╭──

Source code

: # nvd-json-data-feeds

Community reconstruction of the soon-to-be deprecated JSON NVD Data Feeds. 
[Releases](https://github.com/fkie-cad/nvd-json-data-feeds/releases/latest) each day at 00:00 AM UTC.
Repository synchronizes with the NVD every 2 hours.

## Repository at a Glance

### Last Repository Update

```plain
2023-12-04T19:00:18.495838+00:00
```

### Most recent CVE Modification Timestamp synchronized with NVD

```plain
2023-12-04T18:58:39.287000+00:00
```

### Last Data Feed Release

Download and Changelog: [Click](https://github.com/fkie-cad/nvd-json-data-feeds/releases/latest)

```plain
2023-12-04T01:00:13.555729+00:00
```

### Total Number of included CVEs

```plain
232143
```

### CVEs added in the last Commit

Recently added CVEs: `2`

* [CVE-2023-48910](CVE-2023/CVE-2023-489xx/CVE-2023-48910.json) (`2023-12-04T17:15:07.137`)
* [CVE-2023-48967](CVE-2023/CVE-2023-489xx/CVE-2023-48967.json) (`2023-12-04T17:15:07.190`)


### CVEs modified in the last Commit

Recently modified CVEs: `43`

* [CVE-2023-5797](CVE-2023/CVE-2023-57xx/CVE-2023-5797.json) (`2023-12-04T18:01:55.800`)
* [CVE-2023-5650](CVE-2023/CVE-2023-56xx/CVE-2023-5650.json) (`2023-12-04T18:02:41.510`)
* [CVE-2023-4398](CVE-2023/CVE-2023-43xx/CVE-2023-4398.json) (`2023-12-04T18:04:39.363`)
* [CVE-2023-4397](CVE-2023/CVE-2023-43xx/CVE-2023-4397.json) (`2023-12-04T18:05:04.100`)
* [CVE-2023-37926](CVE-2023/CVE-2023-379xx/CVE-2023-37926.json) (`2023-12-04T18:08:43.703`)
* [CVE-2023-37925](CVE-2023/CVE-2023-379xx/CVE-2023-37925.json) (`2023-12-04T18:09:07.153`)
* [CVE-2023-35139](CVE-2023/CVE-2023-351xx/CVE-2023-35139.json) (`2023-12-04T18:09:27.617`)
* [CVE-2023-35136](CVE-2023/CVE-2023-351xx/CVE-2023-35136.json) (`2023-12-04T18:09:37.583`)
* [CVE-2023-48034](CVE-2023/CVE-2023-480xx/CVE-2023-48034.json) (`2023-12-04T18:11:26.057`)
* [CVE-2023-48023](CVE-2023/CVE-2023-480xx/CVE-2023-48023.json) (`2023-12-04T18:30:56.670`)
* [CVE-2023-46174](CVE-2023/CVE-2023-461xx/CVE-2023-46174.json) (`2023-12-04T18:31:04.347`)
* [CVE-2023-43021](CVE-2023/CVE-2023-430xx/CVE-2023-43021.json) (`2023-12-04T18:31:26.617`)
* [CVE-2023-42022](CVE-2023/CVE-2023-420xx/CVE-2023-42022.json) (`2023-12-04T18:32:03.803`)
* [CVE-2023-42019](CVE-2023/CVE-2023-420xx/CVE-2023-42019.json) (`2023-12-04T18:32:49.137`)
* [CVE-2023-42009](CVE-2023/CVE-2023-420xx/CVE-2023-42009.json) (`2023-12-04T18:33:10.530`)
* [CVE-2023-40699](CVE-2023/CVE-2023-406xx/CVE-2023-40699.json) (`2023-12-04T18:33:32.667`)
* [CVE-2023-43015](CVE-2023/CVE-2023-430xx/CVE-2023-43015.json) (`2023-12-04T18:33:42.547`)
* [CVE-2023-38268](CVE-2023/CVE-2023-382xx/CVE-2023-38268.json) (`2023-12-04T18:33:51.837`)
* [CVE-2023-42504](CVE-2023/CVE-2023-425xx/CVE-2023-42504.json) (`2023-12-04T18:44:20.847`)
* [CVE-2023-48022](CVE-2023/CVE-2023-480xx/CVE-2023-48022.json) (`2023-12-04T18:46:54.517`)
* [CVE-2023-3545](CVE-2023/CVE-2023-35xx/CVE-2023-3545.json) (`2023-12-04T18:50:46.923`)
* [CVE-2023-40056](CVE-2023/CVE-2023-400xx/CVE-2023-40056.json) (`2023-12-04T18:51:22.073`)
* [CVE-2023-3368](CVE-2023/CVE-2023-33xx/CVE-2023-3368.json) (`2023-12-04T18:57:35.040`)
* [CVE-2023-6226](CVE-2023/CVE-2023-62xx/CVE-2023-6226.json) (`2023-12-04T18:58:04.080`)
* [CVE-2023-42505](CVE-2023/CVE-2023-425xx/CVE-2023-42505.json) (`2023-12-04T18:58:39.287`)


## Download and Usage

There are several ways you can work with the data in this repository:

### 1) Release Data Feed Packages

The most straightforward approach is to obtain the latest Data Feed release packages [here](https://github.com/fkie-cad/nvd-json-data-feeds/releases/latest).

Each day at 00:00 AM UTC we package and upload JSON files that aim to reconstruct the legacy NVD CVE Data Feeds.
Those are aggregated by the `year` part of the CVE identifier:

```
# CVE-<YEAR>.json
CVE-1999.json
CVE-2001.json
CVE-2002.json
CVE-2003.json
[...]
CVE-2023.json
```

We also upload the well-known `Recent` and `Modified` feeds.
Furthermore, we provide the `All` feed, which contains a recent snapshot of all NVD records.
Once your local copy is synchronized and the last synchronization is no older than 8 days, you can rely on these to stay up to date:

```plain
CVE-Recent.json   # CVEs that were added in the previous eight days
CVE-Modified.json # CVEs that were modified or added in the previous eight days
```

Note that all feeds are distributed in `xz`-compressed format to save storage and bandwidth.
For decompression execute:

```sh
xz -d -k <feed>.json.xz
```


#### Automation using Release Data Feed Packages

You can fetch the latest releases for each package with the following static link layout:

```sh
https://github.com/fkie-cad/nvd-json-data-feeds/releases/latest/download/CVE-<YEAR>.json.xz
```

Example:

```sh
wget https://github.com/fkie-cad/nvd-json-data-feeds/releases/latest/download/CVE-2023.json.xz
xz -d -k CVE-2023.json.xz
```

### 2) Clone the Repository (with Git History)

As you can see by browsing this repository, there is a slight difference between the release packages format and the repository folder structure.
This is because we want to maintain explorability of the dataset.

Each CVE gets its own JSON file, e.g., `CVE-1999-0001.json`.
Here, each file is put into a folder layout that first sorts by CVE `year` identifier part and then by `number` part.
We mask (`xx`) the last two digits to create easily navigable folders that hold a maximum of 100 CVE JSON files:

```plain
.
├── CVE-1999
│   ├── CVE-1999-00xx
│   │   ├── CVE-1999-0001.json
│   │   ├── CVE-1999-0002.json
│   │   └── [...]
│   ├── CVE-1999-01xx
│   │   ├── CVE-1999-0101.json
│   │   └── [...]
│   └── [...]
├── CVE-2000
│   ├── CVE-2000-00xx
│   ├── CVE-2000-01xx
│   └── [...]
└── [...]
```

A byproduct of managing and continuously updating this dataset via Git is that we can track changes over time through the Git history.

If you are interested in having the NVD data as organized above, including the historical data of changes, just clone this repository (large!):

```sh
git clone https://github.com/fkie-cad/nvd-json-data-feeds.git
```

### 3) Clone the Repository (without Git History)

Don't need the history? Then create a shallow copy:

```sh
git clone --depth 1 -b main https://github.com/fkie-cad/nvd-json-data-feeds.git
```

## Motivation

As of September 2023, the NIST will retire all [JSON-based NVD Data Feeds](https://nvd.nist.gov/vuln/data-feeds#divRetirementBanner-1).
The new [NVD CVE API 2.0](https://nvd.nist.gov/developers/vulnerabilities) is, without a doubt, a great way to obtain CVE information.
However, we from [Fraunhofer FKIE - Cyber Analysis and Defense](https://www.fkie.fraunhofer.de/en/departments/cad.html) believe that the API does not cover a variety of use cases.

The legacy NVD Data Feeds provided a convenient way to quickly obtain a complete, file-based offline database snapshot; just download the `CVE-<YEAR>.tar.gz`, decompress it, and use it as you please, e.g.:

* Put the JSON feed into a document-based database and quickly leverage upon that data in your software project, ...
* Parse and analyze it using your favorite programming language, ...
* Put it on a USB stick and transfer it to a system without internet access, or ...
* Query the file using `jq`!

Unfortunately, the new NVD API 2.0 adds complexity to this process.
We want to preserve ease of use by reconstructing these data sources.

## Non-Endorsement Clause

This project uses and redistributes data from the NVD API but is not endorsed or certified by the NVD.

╰──

[Aim of the exercise] The required output is every line above from the one with "the last two" down to the one with "Unfortunately, the new", restated word for word, ends included.

[Solution]
We mask (`xx`) the last two digits to create easily navigable folders that hold a maximum of 100 CVE JSON files:

```plain
.
├── CVE-1999
│   ├── CVE-1999-00xx
│   │   ├── CVE-1999-0001.json
│   │   ├── CVE-1999-0002.json
│   │   └── [...]
│   ├── CVE-1999-01xx
│   │   ├── CVE-1999-0101.json
│   │   └── [...]
│   └── [...]
├── CVE-2000
│   ├── CVE-2000-00xx
│   ├── CVE-2000-01xx
│   └── [...]
└── [...]
```

A byproduct of managing and continuously updating this dataset via Git is that we can track changes over time through the Git history.

If you are interested in having the NVD data as organized above, including the historical data of changes, just clone this repository (large!):

```sh
git clone https://github.com/fkie-cad/nvd-json-data-feeds.git
```

### 3) Clone the Repository (without Git History)

Don't need the history? Then create a shallow copy:

```sh
git clone --depth 1 -b main https://github.com/fkie-cad/nvd-json-data-feeds.git
```

## Motivation

As of September 2023, the NIST will retire all [JSON-based NVD Data Feeds](https://nvd.nist.gov/vuln/data-feeds#divRetirementBanner-1).
The new [NVD CVE API 2.0](https://nvd.nist.gov/developers/vulnerabilities) is, without a doubt, a great way to obtain CVE information.
However, we from [Fraunhofer FKIE - Cyber Analysis and Defense](https://www.fkie.fraunhofer.de/en/departments/cad.html) believe that the API does not cover a variety of use cases.

The legacy NVD Data Feeds provided a convenient way to quickly obtain a complete, file-based offline database snapshot; just download the `CVE-<YEAR>.tar.gz`, decompress it, and use it as you please, e.g.:

* Put the JSON feed into a document-based database and quickly leverage upon that data in your software project, ...
* Parse and analyze it using your favorite programming language, ...
* Put it on a USB stick and transfer it to a system without internet access, or ...
* Query the file using `jq`!

Unfortunately, the new NVD API 2.0 adds complexity to this process.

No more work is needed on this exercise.